Earlier this month, Unison and GMB members at the council voted overwhelmingly in favour of strike action. As a result, 12,000 workers are set to strike for two days on 29-30 March, and again in April if their demands are not met, potentially bringing the city to a halt.
The dispute concerns unequal pay for women employed by the council, with some receiving up to £3 less per hour than male colleagues in corresponding pay grades.
The issue is longrunning – originating with the council’s implementation of the Workforce Pay and Benefits Review System in 2006, which was supposed to better women’s pay and lessen the gender pay gap.
But this did nothing to improve pay in female-dominated occupations, such as cleaning, catering and care. In fact, the courts ruled in 2017 that the council’s system was actively discriminatory towards women.
Confrontation
Things came to a head in 2018, when thousands of women went on strike in the city.

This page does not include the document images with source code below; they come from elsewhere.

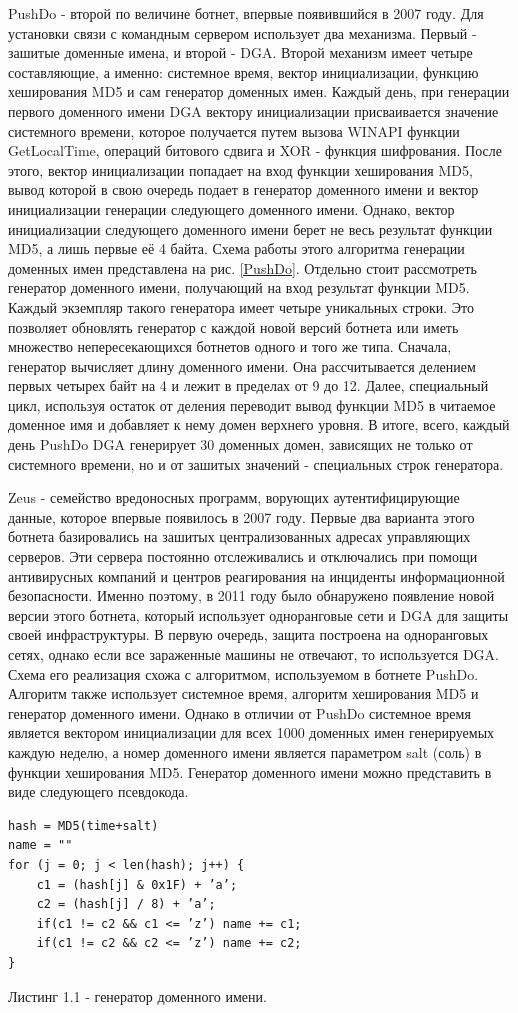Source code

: PushDo - второй по величине ботнет, впервые появившийся в 2007 году. Для установки связи с командным сервером использует два механизма. Первый - зашитые доменные имена, и второй - DGA. Второй механизм имеет четыре составляющие, а именно: системное время, вектор инициализации, функцию хеширования MD5 и сам генератор доменных имен. Каждый день, при генерации первого доменного имени DGA вектору инициализации присваивается значение системного времени, которое получается путем вызова WINAPI функции GetLocalTime, операций битового сдвига и XOR - функция шифрования. После этого, вектор инициализации попадает на вход функции хеширования MD5, вывод которой в свою очередь подает в генератор доменного имени и вектор инициализации генерации следующего доменного имени. Однако, вектор инициализации следующего доменного имени берет не весь результат функции MD5, а лишь первые её 4 байта. Схема работы этого алгоритма генерации доменных имен представлена на рис. \ref{PushDo}.
Отдельно стоит рассмотреть генератор доменного имени, получающий на вход результат функции MD5. Каждый экземпляр такого генератора имеет четыре уникальных строки. Это позволяет обновлять генератор с каждой новой версий ботнета или иметь множество непересекающихся ботнетов одного и того же типа. Сначала, генератор вычисляет длину доменного имени. Она рассчитывается делением первых четырех байт на 4 и лежит в пределах от 9 до 12. Далее, специальный цикл, используя остаток от деления переводит вывод функции MD5 в читаемое доменное имя и добавляет к нему домен верхнего уровня. В итоге, всего, каждый день PushDo DGA генерирует 30 доменных домен, зависящих не только от системного времени, но и от зашитых значений - специальных строк генератора.

Zeus - семейство вредоносных программ, ворующих аутентифицирующие данные, которое впервые появилось в 2007 году. Первые два варианта этого ботнета базировались на зашитых централизованных адресах управляющих серверов. Эти сервера постоянно отслеживались и отключались при помощи антивирусных компаний и центров реагирования на инциденты информационной безопасности. Именно поэтому, в 2011 году было обнаружено появление новой версии этого ботнета, который использует одноранговые сети и DGA для защиты своей инфраструктуры. В первую очередь, защита построена на одноранговых сетях, однако если все зараженные машины не отвечают, то используется DGA. Схема его реализация схожа с алгоритмом, используемом в ботнете PushDo. Алгоритм также использует системное время, алгоритм хеширования MD5 и генератор доменного имени. Однако в отличии от PushDo системное время является вектором инициализации для всех 1000 доменных имен генерируемых каждую неделю, а номер доменного имени является параметром salt (соль) в функции хеширования MD5. Генератор доменного имени можно представить в виде следующего псевдокода.
\begin{lstlisting}
hash = MD5(time+salt)
name = ""
for (j = 0; j < len(hash); j++) {
    c1 = (hash[j] & 0x1F) + ’a’;
    c2 = (hash[j] / 8) + ’a’;
    if(c1 != c2 && c1 <= ’z’) name += c1;
    if(c1 != c2 && c2 <= ’z’) name += c2;
}
\end{lstlisting}
Листинг 1.1 - генератор доменного имени.

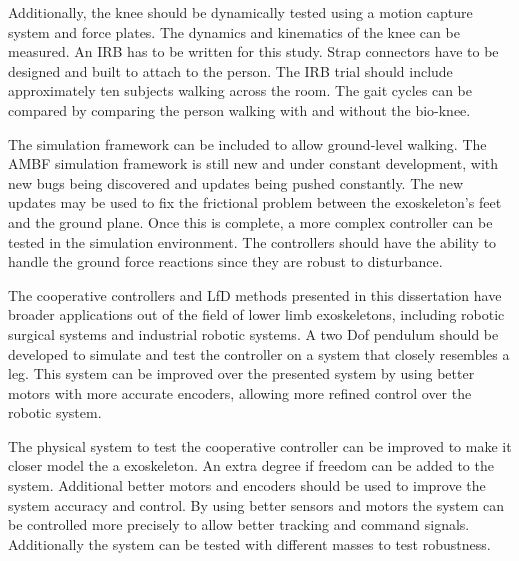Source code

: 
Additionally, the knee should be dynamically tested using a motion capture system and force plates. The dynamics and kinematics of the knee can be measured. An IRB has to be written for this study. Strap connectors have to be designed and built to attach to the person. The IRB trial should include approximately ten subjects walking across the room. The gait cycles can be compared by comparing the person walking with and without the bio-knee. 

The simulation framework can be included to allow ground-level walking. The AMBF simulation framework is still new and under constant development, with new bugs being discovered and updates being pushed constantly. The new updates may be used to fix the frictional problem between the exoskeleton's feet and the ground plane. Once this is complete, a more complex controller can be tested in the simulation environment. The controllers should have the ability to handle the ground force reactions since they are robust to disturbance. 

The cooperative controllers and LfD methods presented in this dissertation have broader applications out of the field of lower limb exoskeletons, including robotic surgical systems and industrial robotic systems. A two Dof pendulum should be developed to simulate and test the controller on a system that closely resembles a leg. This system can be improved over the presented system by using better motors with more accurate encoders, allowing more refined control over the robotic system. 

The physical system to test the cooperative controller can be improved to make it closer model the a exoskeleton. An extra degree if freedom can be added to the system. Additional better motors and encoders should be used to improve the system accuracy and control. By using better sensors and motors the system can be controlled more precisely to allow better tracking and command signals. Additionally the system can be tested with different masses to test robustness.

This huge show of workers’ power resulted in an agreement in 2019, which saw a settlement of £500 million for existing pay claims, as well as promises of a new pay and grading system.
Scandalously, however, these workers are still not receiving the fair pay that they have been fighting for. Some even face a wait until 2024 for their payout.
Unison states that there are still around 25,000 claimants who have not received any compensation from the council. And the union rightly points out that the current cost-of-living crisis is worsening the situation even further.
The purpose of any upcoming strike action, therefore, is to guarantee payment of these settlements, and to prevent any attempts by the council to delay payments even further in this already decades-old conflict.
Strength
Both GMB and Unison members have shown strong support for engaging in strike action, with 98% and 96% of ballots, respectively, coming back in favour of striking.
This demonstrates the depth of anger that exists within these workforces. It also demonstrates that council workers understand the power in their hands.
As these workers demonstrated in their last wave of action, such a strike could paralyse the city.
Many of the workers involved in the dispute are employed in essential roles, working in healthcare, social care, nurseries, and schools. Even the threat of strike, therefore, is putting the council under pressure to make good on their promises.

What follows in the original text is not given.